In terms of lyrics alone, I’m fond of Park Jung-hyun’s “Don’t Rush” and Ailee’s “Evening Sky”. I remember Don’t Rush in particular because of the character in the lyrics. When I write lyrics I usually create characters. And the characters I choose are ones that have some kind of a flaw— a twisted side to them. That’s what makes characters attractive.
But in the case of “Don’t Rush”, I wrote the lyrics imagining a really mature character. And yet the outcome was great. When I pictured the singer Park Jung-hyun in my mind, she was that kind of mature person. And when I met her, she was really close to what I’d imagined. So much so that I wondered if I had some kind of sixth sense. (Laughs) When the singer conforms exactly to my imagination, I get very attached to the song because it feels like the lyrics were really made for that singer.
“Evening Sky” is a personal story. Usually I don’t write about my personal story in the lyrics but this song was inspired by my story.
Actually, I think there may be quite a few songs besides this one that contain something about me. But after I wrote for this song I was a bit concerned because there was too much of “my story”. I thought that people might not be able to relate to the metaphor that compares this to “pain”.
But the composer liked it and the people liked it. It felt very strange when I saw so many people relating to it. It occurred to me that what I had was not extraordinary pain, wound or trauma. This song taught me that the sentiment of that “loneliness” is universal.
I watch them on TV shows and really try to picture what kind of people they are.
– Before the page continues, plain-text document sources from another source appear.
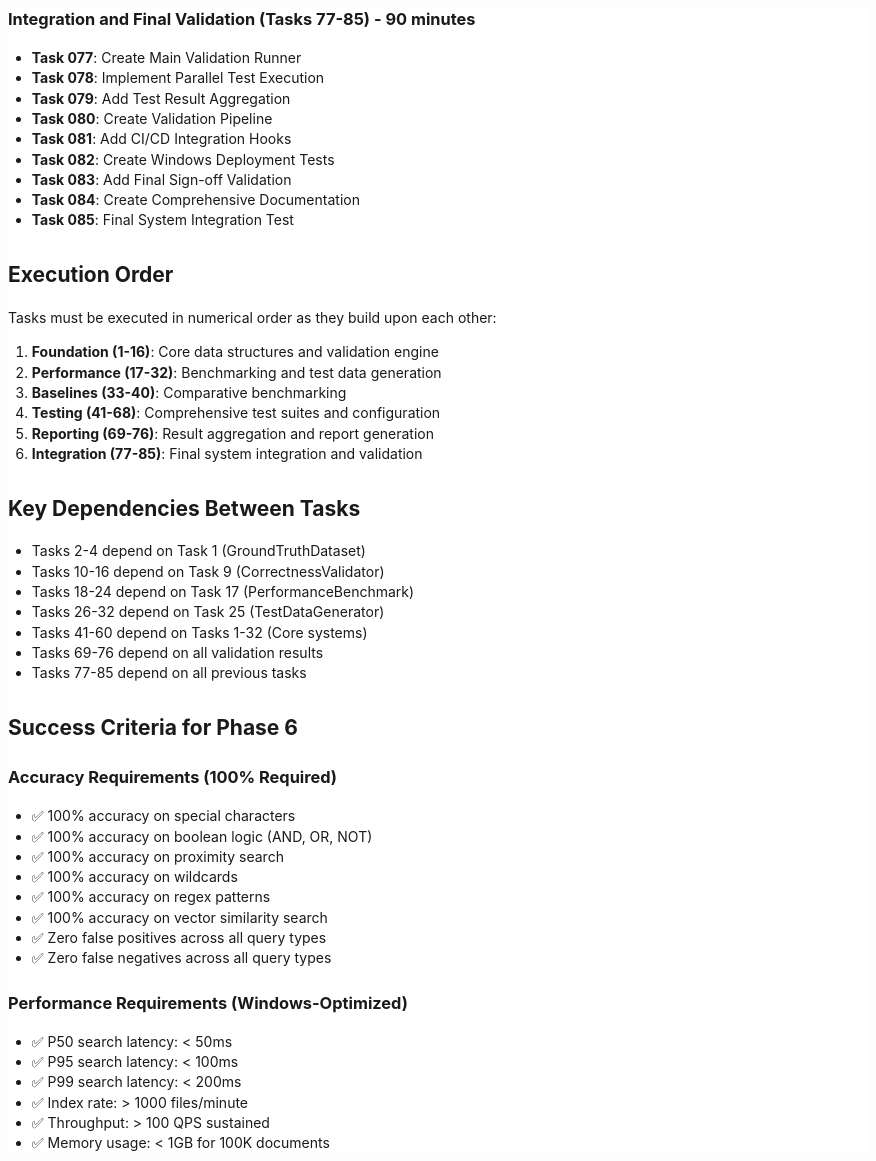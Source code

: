 ### Integration and Final Validation (Tasks 77-85) - 90 minutes
- **Task 077**: Create Main Validation Runner
- **Task 078**: Implement Parallel Test Execution
- **Task 079**: Add Test Result Aggregation
- **Task 080**: Create Validation Pipeline
- **Task 081**: Add CI/CD Integration Hooks
- **Task 082**: Create Windows Deployment Tests
- **Task 083**: Add Final Sign-off Validation
- **Task 084**: Create Comprehensive Documentation
- **Task 085**: Final System Integration Test

## Execution Order

Tasks must be executed in numerical order as they build upon each other:

1. **Foundation (1-16)**: Core data structures and validation engine
2. **Performance (17-32)**: Benchmarking and test data generation
3. **Baselines (33-40)**: Comparative benchmarking
4. **Testing (41-68)**: Comprehensive test suites and configuration
5. **Reporting (69-76)**: Result aggregation and report generation
6. **Integration (77-85)**: Final system integration and validation

## Key Dependencies Between Tasks

- Tasks 2-4 depend on Task 1 (GroundTruthDataset)
- Tasks 10-16 depend on Task 9 (CorrectnessValidator)
- Tasks 18-24 depend on Task 17 (PerformanceBenchmark)
- Tasks 26-32 depend on Task 25 (TestDataGenerator)
- Tasks 41-60 depend on Tasks 1-32 (Core systems)
- Tasks 69-76 depend on all validation results
- Tasks 77-85 depend on all previous tasks

## Success Criteria for Phase 6

### Accuracy Requirements (100% Required)
- ✅ 100% accuracy on special characters
- ✅ 100% accuracy on boolean logic (AND, OR, NOT)
- ✅ 100% accuracy on proximity search
- ✅ 100% accuracy on wildcards
- ✅ 100% accuracy on regex patterns
- ✅ 100% accuracy on vector similarity search
- ✅ Zero false positives across all query types
- ✅ Zero false negatives across all query types

### Performance Requirements (Windows-Optimized)
- ✅ P50 search latency: < 50ms
- ✅ P95 search latency: < 100ms  
- ✅ P99 search latency: < 200ms
- ✅ Index rate: > 1000 files/minute
- ✅ Throughput: > 100 QPS sustained
- ✅ Memory usage: < 1GB for 100K documents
Compared to famous singers, the newcomers are the toughest because I don’t know what they look like and I don’t have much information. So I try to gather as much specific information as I can. Gender, age and basic profile are a must, and I also ask specifically the role each member plays in the group and their concept . For instance, if it’s a girl group, whether they are the role model type or the partying type.
Good management agencies have clear concepts. Like, they party less than 2NE1 but more than 4Minute.’ (Laughs) Some agencies just vaguely tell me, “We’ll leave it up to you”. Those are the toughest.
I don’t go that far. (Laughs) But I tend to cater to others. I mean, I care a lot about what others think. It’s sort of a survival instinct.
Probably. This is going quite off track. (Laughs). My mom worked since I was young so I lived with my grandparents. They praised me a lot since I was their granddaughter. I was used to getting praised since I was a child. So I realized one day that I get very nervous when I don’t get other people’s approval.
For instance, say I was at the top of the class until third grade and then ranked tenth in the class in fourth grade. I couldn’t bear to tell that to my grandparents, because I still wanted them to dote on me. I still have that the desire for that type of ‘approval.’ Of course at a moderate level, it can be a driving force, but I think I’ve struggled with it all my life.
I said I care lot what others think. That tendency may have originated from that. I keep thinking about how I should act and speak to earn other people’s approval, or for them to like me. Subconsciously, I think from other people’s perspectives. It’s very helpful when I write lyrics.
I guess that’s my survival instinct kicking in… (Laughs)
Yes. Artists will probably say, “It doesn’t matter what anybody says. This is me”. But I try to get as many people as possible to relate to me and agree with me. Luckily, that tendency has manifested itself well.
Even if I hadn’t become a lyricist, I would’ve survived very well. Trying to make sure I stay on people’s good sides… I probably won’t starve to death whatever happens. (Laughs)
Writing good lyrics
I can’t say I studied but I did read a lot of interesting books in the past. Novels, especially detective novels, were very helpful.
But these days it’s a bit different. Writing the book, I became keenly aware of my shortcomings. I found out that I’m really bad at articulating my thoughts coherently without using analogies or rhetoric. Everything I write has frills. I would do a good job if I tell my story the way I speak, mixing it up with interesting stories, but my writing was lacking in many ways. I realized that I’m weak at those basic skills.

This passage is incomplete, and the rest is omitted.